PPRuNe Forums - View Single Post - Malaysian Airlines MH370 contact lost
View Single Post
Old 9th Apr 2014, 20:35
  #9611 (permalink)  
hamster3null
 
Join Date: Nov 2013
Location: California
Posts: 154
Likes: 0
Received 0 Likes on 0 Posts
Originally Posted by silvertate
Not so. The final ping-ring gives a multitude of fuel-burn rates and speeds, all of which can reach somewhere along that long arc. Remember that the track-length between ping-rings varies, depending on whether you fly south or fly east - and that will greatly effect the fuel-burn/speed profile of the flight.

So you can have a low-burn/high-speed flight - and end up south and west of Australia. (Yellow track.)
Or you can have a high-burn/low-speed flight - and end up north and west of Australia. (Purple track.)
Right.

Now let's say that you can narrow down the burn rate and speed to the point where you're certain that it's not yellow track, and it's closer to purple to red. (After all, fuel burn and speed are continuous variables). On your map, the distance between red and purple tracks is ~1000 km. So you need to search the strip running 500 km to either side of the purple track.

You know the partial ping arc with precision of, say, +/-100 km. The aircraft may have glided 100 km after it ran out of fuel.

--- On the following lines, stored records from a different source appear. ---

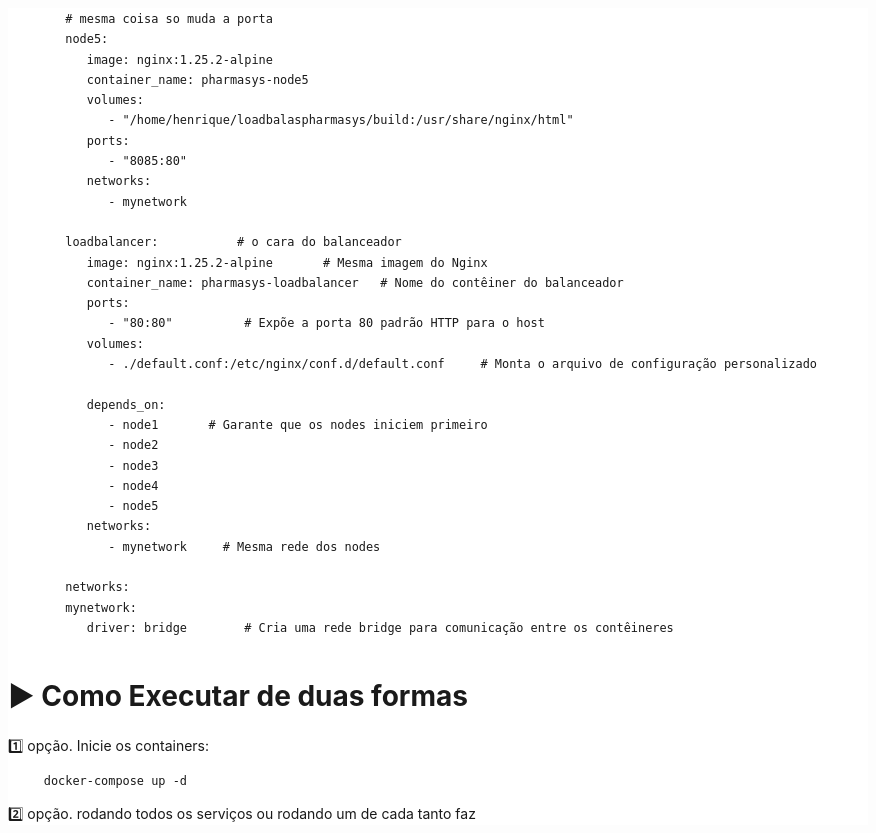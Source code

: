             # mesma coisa so muda a porta
            node5:
               image: nginx:1.25.2-alpine
               container_name: pharmasys-node5  
               volumes:
                  - "/home/henrique/loadbalaspharmasys/build:/usr/share/nginx/html" 
               ports:
                  - "8085:80"
               networks:
                  - mynetwork

            loadbalancer:           # o cara do balanceador
               image: nginx:1.25.2-alpine       # Mesma imagem do Nginx
               container_name: pharmasys-loadbalancer   # Nome do contêiner do balanceador
               ports:
                  - "80:80"          # Expõe a porta 80 padrão HTTP para o host
               volumes:
                  - ./default.conf:/etc/nginx/conf.d/default.conf     # Monta o arquivo de configuração personalizado

               depends_on:       
                  - node1       # Garante que os nodes iniciem primeiro
                  - node2
                  - node3
                  - node4
                  - node5
               networks:
                  - mynetwork     # Mesma rede dos nodes

            networks:
            mynetwork:
               driver: bridge        # Cria uma rede bridge para comunicação entre os contêineres


   # ▶️ Como Executar de duas formas

   1️⃣ opção.  Inicie os containers:

         docker-compose up -d

   
   2️⃣ opção. rodando todos os serviços ou rodando um de cada tanto faz
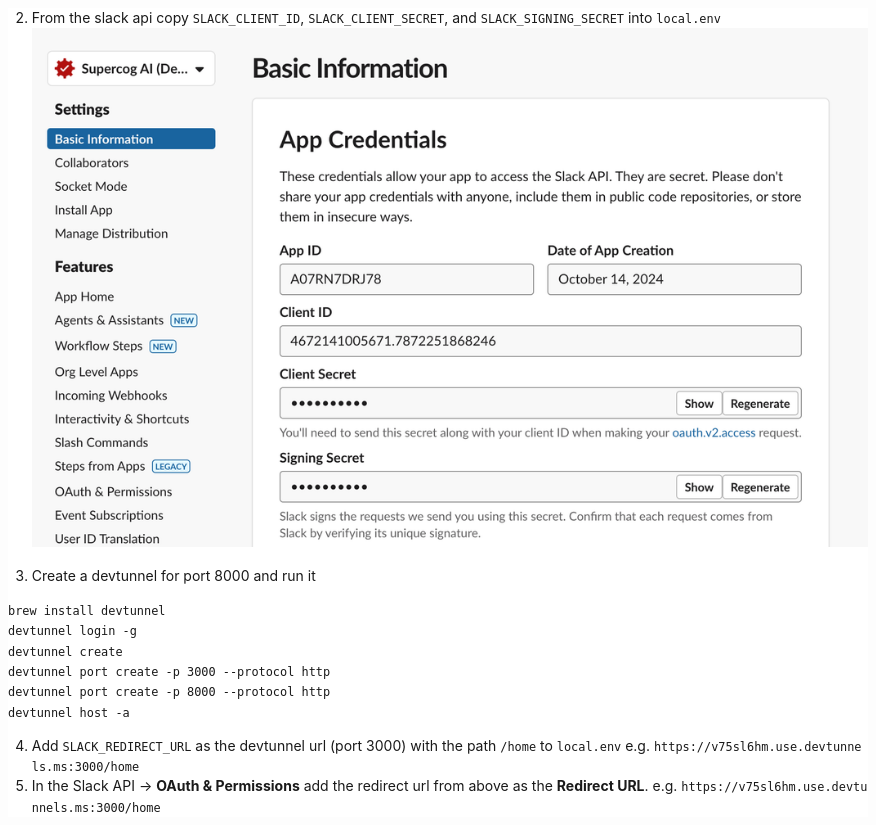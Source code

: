 2. From the slack api copy `SLACK_CLIENT_ID`, `SLACK_CLIENT_SECRET`, and `SLACK_SIGNING_SECRET` into `local.env`
![Slack Env Vars](docs/slack_setup_images/slack_env_vars.png)

3. Create a devtunnel for port 8000 and run it
```
brew install devtunnel
devtunnel login -g
devtunnel create
devtunnel port create -p 3000 --protocol http
devtunnel port create -p 8000 --protocol http
devtunnel host -a
```
4. Add `SLACK_REDIRECT_URL` as the devtunnel url (port 3000) with the path `/home` to `local.env` e.g. `https://v75sl6hm.use.devtunnels.ms:3000/home`
5. In the Slack API -> **OAuth & Permissions** add the redirect url from above as the **Redirect URL**. e.g. `https://v75sl6hm.use.devtunnels.ms:3000/home`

That makes your strip 1000 km long x 300 km wide.

This is all very good fine tuning (you cut down the search area to less than 10% of what you started with).

That's still roughly the size of Germany.

Now you have to search Germany on foot (Ocean Shield's speed while searching, ~2 kts, is comparable to walking speed) while carrying a device that can detect a hidden transmitter if you are within 2 km of its location.